H(2)O(2)-responsive molecularly engineered polymer nanoparticles as ischemia/reperfusion-targeted nanotherapeutic agents

The main culprit in the pathogenesis of ischemia/reperfusion (I/R) injury is the overproduction of reactive oxygen species (ROS). Hydrogen peroxide (H(2)O(2)), the most abundant form of ROS produced during I/R, causes inflammation, apoptosis and subsequent tissue damages. Here, we report H(2)O(2)-responsive antioxidant nanoparticles formulated from copolyoxalate containing vanillyl alcohol (VA) (PVAX) as a novel I/R-targeted nanotherapeutic agent.
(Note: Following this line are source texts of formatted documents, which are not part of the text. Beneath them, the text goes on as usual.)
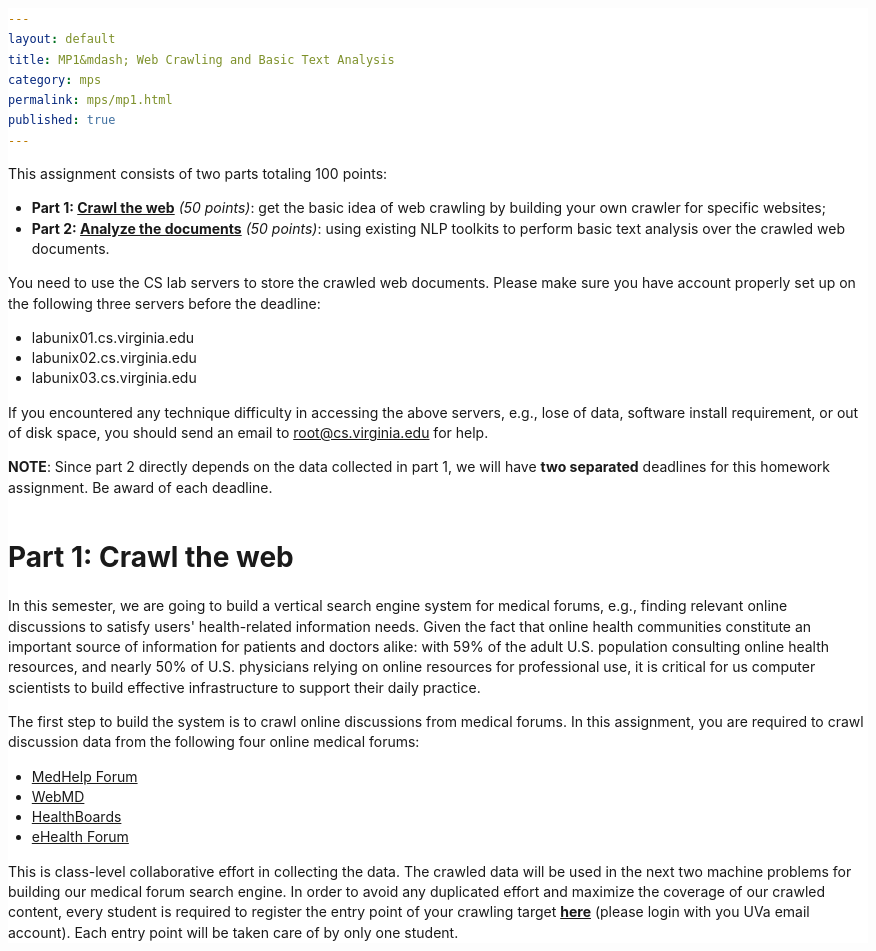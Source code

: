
 ```yaml
---
layout: default     
title: MP1&mdash; Web Crawling and Basic Text Analysis     
category: mps    
permalink: mps/mp1.html    
published: true    
---
```


This assignment consists of two parts totaling 100 points:

* **Part 1: [Crawl the web](#part1)** *(50 points)*: get the basic idea of web crawling by
  building your own crawler for specific websites;
* **Part 2: [Analyze the documents](#part2)** *(50 points)*: using existing NLP toolkits to perform basic text analysis over the crawled web documents.

You need to use the CS lab servers to store the crawled web documents. Please make sure you have account properly set up on the following three servers before the deadline:

* labunix01.cs.virginia.edu
* labunix02.cs.virginia.edu
* labunix03.cs.virginia.edu

If you encountered any technique difficulty in accessing the above servers, e.g., lose of data, software install requirement, or out of disk space, you should send an email to [root@cs.virginia.edu](root@cs.virginia.edu) for help.

**NOTE**: Since part 2 directly depends on the data collected in part 1, we will have **two separated** deadlines for this homework assignment. Be award of each deadline.

# <a name="part1"></a>Part 1: Crawl the web

In this semester, we are going to build a vertical search engine system for medical forums, e.g., finding relevant online discussions to satisfy users' health-related information needs. Given the fact that online health communities constitute an important source of information for patients and doctors alike: with 59% of the adult U.S. population consulting online health resources, and nearly 50% of U.S. physicians relying on online resources for professional use, it is critical for us computer scientists to build effective infrastructure to support their  daily practice. 

The first step to build the system is to crawl online discussions from medical forums. In this assignment, you are required to crawl discussion data from the following four online medical forums:

* [MedHelp Forum](http://www.medhelp.org/forums/list)
* [WebMD](http://exchanges.webmd.com/default.htm)
* [HealthBoards](http://www.healthboards.com/boards/index.php)
* [eHealth Forum](http://ehealthforum.com/health/health_forums.html)

This is class-level collaborative effort in collecting the data. The crawled data will be used in the next two machine problems for building our medical forum search engine. In order to avoid any duplicated effort and maximize the coverage of our crawled content, every student is required to register the entry point of your crawling target **[here](https://docs.google.com/a/virginia.edu/spreadsheets/d/1j59Ewv2n3mjNbQdiyHLT6V4Rb3q1VYq-uFBXi2rBvX0/edit?usp=sharing)** (please login with you UVa email account). Each entry point will be taken care of by only one student.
PVAX was designed to incorporate VA and H(2)O(2)-responsive peroxalate ester linkages covalently in its backbone. PVAX nanoparticles therefore degrade and release VA, which is able to reduce the generation of ROS, and exert anti-inflammatory and anti-apoptotic activity. In hind-limb I/R and liver I/R models in mice, PVAX nanoparticles specifically reacted with overproduced H(2)O(2) and exerted highly potent anti-inflammatory and anti-apoptotic activities that reduced cellular damages. Therefore, PVAX nanoparticles have tremendous potential as nanotherapeutic agents for I/R injury and H(2)O(2)-associated diseases.